How, then, do we deal with covetousness? How do we kill the desire to have more and more stuff? How do we kill our resentment over what our friends or neighbors acquire that we do not?
I remember, as a young person, living on a street in a small town. Whenever one household bought a new car, one by one other people on the street bought new cars. Sometimes they even bought the same model as the first person!
We kill covetousness by pursuing God above all else. When we desire God more, we desire things less. Look at Paul, the apostle. He said:
“But whatever gain I had, I counted as loss for the sake of Christ. Indeed, I count everything as loss because of the surpassing worth of knowing Christ Jesus my Lord. For his sake, I have suffered the loss of all things and count them as rubbish, in order that I may gain Christ and be found in him…that I may know him…” (Philippians 3:7-11)

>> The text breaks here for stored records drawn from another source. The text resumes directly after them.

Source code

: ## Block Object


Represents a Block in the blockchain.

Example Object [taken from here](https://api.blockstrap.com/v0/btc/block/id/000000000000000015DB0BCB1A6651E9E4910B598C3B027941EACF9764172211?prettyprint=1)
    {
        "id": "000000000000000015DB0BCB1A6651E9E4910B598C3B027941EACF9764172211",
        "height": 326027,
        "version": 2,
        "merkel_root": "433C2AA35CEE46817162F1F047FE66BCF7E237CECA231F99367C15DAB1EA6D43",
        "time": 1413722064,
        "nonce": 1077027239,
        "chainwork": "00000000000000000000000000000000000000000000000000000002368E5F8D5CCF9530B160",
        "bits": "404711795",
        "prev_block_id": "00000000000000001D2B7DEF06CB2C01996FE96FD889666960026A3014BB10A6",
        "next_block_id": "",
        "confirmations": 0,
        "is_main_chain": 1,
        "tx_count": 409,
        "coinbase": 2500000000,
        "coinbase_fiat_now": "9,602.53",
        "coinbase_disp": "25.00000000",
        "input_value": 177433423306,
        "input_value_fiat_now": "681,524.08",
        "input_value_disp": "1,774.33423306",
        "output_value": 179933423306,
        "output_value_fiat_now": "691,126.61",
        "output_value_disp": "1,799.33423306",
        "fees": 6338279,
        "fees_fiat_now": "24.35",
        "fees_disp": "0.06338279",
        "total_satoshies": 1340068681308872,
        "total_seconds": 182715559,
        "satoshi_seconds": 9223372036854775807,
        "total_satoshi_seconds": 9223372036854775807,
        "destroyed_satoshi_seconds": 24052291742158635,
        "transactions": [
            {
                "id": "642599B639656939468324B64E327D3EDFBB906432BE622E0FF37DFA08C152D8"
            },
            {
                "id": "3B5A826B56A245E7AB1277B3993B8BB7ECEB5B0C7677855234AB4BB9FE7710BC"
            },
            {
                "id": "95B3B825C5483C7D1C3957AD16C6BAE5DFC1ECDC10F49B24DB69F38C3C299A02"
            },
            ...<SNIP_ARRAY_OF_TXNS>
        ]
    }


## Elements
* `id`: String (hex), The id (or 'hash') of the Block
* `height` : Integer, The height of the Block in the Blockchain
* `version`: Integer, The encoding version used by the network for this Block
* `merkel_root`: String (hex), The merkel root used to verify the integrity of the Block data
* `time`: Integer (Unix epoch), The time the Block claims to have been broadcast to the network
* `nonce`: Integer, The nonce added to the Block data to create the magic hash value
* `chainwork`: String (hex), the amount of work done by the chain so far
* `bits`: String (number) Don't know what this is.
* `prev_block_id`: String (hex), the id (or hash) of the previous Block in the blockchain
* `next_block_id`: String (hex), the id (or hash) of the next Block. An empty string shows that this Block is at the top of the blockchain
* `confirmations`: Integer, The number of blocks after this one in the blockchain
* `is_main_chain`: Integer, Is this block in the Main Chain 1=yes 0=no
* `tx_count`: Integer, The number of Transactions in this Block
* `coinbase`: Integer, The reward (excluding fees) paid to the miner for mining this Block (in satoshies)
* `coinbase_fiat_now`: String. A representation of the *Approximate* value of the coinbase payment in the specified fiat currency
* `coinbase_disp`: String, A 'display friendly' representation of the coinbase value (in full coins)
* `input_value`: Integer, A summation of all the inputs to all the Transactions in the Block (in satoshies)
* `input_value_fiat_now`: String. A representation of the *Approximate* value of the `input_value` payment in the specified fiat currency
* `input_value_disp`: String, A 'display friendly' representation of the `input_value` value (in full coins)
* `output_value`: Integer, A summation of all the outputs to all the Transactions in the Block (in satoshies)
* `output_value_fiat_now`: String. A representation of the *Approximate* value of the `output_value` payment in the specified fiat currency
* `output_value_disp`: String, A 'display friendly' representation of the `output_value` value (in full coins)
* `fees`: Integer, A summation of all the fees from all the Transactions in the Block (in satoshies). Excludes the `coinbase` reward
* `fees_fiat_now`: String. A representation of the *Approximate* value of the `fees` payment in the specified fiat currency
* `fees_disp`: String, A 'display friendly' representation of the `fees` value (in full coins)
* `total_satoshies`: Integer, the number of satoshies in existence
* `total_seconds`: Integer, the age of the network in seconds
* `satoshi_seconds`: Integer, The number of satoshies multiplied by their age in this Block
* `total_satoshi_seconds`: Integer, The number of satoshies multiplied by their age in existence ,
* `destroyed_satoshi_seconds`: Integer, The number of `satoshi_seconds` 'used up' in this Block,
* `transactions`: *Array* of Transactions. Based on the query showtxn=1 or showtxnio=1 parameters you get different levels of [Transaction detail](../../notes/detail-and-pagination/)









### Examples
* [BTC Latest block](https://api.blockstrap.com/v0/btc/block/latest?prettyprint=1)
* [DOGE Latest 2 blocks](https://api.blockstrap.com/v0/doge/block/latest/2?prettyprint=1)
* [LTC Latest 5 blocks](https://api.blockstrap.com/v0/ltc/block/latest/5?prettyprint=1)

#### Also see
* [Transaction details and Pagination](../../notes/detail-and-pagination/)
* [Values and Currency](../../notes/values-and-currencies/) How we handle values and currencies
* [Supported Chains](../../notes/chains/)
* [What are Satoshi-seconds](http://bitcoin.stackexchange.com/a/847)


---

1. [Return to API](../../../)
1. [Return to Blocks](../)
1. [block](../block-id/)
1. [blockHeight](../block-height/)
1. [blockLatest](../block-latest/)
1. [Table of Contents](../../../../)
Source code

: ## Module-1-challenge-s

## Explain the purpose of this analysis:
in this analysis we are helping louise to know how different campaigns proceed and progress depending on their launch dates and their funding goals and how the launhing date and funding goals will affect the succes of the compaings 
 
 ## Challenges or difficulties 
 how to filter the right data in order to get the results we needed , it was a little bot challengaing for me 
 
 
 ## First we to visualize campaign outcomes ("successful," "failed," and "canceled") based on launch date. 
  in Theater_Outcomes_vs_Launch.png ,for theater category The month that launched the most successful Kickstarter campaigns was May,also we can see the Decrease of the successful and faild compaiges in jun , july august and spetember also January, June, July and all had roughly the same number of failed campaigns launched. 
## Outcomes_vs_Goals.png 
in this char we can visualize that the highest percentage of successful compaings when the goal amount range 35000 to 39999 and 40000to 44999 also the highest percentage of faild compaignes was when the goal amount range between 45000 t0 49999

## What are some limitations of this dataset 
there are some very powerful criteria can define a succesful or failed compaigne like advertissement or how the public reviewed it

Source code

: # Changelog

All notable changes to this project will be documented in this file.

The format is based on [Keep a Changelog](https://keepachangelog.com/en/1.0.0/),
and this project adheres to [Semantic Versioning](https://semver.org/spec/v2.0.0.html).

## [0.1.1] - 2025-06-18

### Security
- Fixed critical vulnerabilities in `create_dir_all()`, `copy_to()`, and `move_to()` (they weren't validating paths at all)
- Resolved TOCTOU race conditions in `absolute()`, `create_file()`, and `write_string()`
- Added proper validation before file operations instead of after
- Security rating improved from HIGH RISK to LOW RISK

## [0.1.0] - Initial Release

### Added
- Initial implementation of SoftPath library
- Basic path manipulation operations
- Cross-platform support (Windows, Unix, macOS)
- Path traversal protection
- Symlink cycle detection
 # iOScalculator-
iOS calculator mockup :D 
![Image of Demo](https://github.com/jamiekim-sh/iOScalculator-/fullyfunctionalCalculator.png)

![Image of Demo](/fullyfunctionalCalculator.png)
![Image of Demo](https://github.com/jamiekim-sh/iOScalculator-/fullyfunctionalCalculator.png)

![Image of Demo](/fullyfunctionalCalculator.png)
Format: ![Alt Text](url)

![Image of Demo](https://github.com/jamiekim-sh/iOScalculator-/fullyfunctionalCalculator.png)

Having taught about the corruption of covetousness, Jesus went on to teach the other side of the money coin (pun intended). He addressed those who were anxious that they would not have enough to live on. He said do not be anxious about your life, what you will eat or wear, because life is more than that. That is a similar statement he made about covetousness, when he said life does not consist of the abundance of possessions. (15)
Jesus did not tell a parable to illustrate this point, but he made a comparison to nature. He asked them to think about the ravens. They did not seek things, but God fed them. He also pointed them to lilies who did not toil, but were arrayed, or clothed, in beauty given by God.
Jesus also made a practical point. He said, being anxious will not add a single hour to your life span. (25) If you cannot do that, what can you accomplish with your anxiety about the rest of things? (26)
The reason we do not need to be anxious about what we have is that God knows what we need. If we will seek God’s kingdom, he will give us the things we need. (31)
In fact, it is God’s “good pleasure” to give us the kingdom. He has wonderful things in store for us in eternity. He also has a part of that to give us today. Therefore, we can trust him. We can even sell what we have and give it to the needy, because we know we can trust him to provide for us.
Jesus’ conclusion is that. Do not spend all your time pursuing treasure on earth. It can be destroyed. Instead, pursue treasure in heaven, your relationship with God. If God is your treasure, that is where your heart will be.
Everything else will then fall into place.